* [TASK OBJECTIVE] From the records below, take each line where the string "supported" shows up and copy it.

>>>>>

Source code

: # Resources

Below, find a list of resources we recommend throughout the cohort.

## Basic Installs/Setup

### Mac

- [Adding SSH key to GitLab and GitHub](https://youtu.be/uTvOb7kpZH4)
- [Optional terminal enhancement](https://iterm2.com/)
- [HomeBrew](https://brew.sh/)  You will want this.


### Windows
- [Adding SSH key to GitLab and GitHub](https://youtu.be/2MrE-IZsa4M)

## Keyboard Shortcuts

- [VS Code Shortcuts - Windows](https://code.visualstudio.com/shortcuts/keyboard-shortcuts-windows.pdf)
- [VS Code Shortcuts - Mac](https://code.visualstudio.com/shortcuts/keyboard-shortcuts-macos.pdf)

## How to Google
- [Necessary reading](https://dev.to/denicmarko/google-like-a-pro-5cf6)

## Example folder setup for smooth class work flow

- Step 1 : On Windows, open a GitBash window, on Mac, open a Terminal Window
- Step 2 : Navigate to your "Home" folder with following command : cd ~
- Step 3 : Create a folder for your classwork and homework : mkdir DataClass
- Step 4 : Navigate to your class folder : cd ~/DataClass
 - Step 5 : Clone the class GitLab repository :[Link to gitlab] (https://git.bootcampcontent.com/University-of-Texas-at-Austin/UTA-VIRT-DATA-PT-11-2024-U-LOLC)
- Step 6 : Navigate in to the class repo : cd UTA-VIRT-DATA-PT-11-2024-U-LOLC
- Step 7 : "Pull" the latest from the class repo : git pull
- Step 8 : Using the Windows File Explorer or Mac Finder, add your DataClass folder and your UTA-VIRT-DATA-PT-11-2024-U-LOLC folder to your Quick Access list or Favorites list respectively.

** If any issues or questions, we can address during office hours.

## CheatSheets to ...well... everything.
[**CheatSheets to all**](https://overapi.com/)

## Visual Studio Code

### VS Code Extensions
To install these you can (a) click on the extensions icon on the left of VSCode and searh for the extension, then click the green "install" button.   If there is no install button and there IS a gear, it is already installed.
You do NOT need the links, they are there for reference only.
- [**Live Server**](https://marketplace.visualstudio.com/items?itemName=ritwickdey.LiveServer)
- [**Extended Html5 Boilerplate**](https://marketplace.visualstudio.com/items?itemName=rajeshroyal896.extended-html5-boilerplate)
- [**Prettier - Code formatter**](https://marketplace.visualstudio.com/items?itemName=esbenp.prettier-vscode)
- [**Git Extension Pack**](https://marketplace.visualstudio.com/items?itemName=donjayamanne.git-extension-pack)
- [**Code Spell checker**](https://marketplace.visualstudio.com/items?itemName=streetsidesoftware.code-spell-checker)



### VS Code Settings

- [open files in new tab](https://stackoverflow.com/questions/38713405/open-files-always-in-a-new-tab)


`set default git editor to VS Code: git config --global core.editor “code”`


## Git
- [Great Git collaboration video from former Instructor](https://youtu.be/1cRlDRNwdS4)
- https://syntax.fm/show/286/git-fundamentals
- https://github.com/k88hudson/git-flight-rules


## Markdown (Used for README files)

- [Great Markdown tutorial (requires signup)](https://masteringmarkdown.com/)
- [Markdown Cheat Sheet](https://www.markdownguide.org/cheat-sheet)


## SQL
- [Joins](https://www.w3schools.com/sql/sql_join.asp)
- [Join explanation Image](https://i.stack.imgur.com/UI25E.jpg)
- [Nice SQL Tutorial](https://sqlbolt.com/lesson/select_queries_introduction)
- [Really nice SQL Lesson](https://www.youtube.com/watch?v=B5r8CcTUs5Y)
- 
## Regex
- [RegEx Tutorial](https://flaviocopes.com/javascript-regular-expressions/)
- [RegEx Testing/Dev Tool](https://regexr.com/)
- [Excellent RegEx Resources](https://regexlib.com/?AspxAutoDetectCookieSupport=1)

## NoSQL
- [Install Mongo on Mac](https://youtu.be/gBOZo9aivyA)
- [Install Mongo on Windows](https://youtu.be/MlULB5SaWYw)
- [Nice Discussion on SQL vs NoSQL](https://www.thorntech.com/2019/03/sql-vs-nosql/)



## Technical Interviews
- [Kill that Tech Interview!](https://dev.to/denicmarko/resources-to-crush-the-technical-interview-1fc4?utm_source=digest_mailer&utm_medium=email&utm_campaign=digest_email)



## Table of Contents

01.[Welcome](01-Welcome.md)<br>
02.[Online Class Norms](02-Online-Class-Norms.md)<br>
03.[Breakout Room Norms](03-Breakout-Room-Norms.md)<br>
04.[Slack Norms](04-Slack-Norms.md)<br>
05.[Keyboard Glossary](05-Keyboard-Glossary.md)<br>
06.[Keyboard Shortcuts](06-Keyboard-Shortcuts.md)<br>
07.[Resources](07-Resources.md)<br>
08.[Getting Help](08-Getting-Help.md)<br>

<<<<<
>>>>>

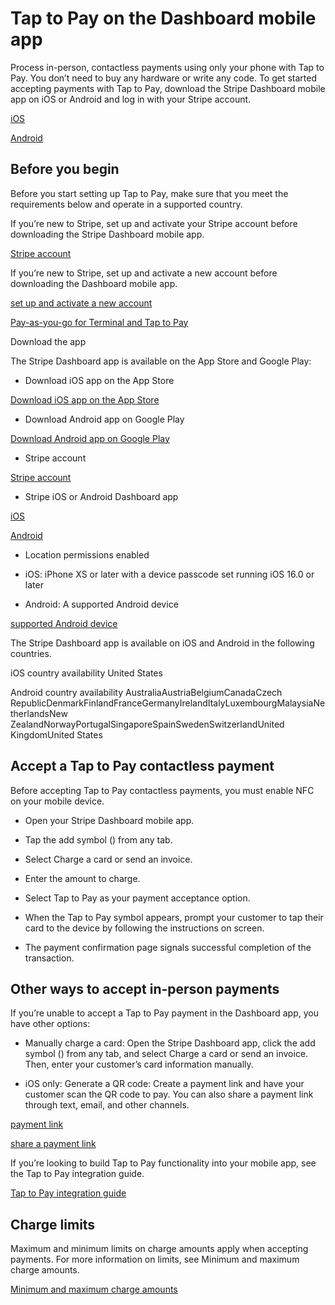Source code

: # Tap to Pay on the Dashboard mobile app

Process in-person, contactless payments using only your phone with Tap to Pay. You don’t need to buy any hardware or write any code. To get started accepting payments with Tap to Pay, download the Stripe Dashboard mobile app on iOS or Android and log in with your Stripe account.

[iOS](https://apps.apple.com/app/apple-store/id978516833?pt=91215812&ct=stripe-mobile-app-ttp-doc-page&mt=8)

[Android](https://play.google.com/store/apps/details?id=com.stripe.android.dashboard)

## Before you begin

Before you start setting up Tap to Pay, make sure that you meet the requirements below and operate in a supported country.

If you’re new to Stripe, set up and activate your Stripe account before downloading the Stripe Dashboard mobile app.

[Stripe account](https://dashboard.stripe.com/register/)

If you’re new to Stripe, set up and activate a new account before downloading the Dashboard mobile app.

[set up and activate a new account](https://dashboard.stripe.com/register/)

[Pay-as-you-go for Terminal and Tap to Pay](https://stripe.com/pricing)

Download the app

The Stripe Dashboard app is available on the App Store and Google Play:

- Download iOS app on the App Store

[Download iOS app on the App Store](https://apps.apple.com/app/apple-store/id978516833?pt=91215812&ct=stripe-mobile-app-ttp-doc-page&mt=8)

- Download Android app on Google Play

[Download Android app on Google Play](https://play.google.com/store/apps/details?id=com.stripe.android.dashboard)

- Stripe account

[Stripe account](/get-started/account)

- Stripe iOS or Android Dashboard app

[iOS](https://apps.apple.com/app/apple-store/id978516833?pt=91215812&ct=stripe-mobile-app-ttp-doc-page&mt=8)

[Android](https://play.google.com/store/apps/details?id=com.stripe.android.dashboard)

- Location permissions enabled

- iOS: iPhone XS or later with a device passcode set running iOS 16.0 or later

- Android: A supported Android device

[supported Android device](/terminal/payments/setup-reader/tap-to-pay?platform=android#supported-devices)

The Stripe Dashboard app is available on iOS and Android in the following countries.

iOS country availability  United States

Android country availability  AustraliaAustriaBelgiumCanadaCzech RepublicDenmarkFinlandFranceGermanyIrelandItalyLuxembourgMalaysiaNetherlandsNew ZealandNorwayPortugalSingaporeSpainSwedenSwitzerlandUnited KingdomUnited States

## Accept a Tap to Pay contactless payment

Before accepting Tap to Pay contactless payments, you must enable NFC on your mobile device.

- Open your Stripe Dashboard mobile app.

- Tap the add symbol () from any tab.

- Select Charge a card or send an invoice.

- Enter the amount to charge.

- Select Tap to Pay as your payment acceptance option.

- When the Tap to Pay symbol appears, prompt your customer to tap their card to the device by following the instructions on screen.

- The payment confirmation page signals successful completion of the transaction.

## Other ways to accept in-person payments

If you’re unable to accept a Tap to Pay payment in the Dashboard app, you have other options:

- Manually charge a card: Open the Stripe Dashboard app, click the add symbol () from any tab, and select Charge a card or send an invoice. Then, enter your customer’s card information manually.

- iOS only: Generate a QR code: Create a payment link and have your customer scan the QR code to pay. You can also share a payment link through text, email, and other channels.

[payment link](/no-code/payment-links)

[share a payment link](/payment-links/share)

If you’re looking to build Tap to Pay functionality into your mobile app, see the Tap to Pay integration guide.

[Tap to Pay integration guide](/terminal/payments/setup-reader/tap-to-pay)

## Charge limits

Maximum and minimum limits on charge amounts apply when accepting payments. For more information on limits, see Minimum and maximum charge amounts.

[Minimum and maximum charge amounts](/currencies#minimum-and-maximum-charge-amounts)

<<<<<
>>>>>

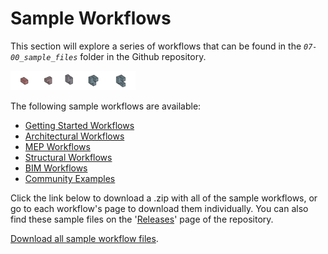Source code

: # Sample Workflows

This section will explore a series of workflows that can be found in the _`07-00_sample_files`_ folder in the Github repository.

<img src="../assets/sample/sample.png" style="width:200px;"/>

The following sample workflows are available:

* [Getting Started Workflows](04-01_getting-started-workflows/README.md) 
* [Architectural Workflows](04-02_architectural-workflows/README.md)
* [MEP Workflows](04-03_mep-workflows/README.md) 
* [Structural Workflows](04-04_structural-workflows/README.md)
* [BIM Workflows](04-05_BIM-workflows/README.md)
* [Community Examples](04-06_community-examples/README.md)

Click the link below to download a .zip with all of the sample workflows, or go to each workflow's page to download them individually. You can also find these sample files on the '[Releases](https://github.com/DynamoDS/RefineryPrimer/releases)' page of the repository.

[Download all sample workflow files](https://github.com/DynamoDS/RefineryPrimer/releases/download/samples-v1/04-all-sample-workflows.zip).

<<<<<

* [RESPONSE AREA]
Before you start setting up Tap to Pay, make sure that you meet the requirements below and operate in a supported country.
- Android: A supported Android device
[supported Android device](/terminal/payments/setup-reader/tap-to-pay?platform=android#supported-devices)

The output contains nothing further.